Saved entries
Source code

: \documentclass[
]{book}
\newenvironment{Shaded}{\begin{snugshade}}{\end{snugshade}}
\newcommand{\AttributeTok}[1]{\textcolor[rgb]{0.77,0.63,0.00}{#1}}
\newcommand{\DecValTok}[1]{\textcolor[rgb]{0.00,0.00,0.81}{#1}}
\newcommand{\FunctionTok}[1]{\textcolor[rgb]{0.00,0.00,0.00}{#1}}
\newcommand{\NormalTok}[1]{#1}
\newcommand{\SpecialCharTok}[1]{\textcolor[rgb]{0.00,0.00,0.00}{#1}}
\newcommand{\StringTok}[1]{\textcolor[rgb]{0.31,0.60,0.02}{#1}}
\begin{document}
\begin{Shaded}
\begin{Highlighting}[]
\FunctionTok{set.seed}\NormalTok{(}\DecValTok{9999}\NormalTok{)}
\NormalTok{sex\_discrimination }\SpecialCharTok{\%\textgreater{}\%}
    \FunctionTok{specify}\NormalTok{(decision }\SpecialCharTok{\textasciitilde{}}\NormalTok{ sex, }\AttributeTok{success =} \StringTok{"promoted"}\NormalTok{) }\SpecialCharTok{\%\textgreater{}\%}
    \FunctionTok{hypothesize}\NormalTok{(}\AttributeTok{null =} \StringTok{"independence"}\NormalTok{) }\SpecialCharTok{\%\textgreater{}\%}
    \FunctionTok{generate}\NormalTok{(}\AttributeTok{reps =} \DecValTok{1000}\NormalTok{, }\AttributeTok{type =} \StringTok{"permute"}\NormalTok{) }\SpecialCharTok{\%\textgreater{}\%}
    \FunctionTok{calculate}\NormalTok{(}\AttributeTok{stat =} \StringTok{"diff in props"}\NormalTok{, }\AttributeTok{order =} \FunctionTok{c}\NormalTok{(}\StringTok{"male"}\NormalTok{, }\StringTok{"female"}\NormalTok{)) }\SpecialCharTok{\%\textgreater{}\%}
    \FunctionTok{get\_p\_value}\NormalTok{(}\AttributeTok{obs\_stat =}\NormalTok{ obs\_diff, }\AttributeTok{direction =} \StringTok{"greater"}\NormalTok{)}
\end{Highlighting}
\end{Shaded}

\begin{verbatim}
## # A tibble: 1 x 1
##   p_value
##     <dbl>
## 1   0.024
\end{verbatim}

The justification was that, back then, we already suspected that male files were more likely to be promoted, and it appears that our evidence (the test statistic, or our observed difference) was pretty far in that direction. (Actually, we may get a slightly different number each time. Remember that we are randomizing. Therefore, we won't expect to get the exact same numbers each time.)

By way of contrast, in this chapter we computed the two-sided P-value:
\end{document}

- Work instruction -
Answer with one number only, the count of lines in the entries above that hold the string "newcommand".

- Reply -
6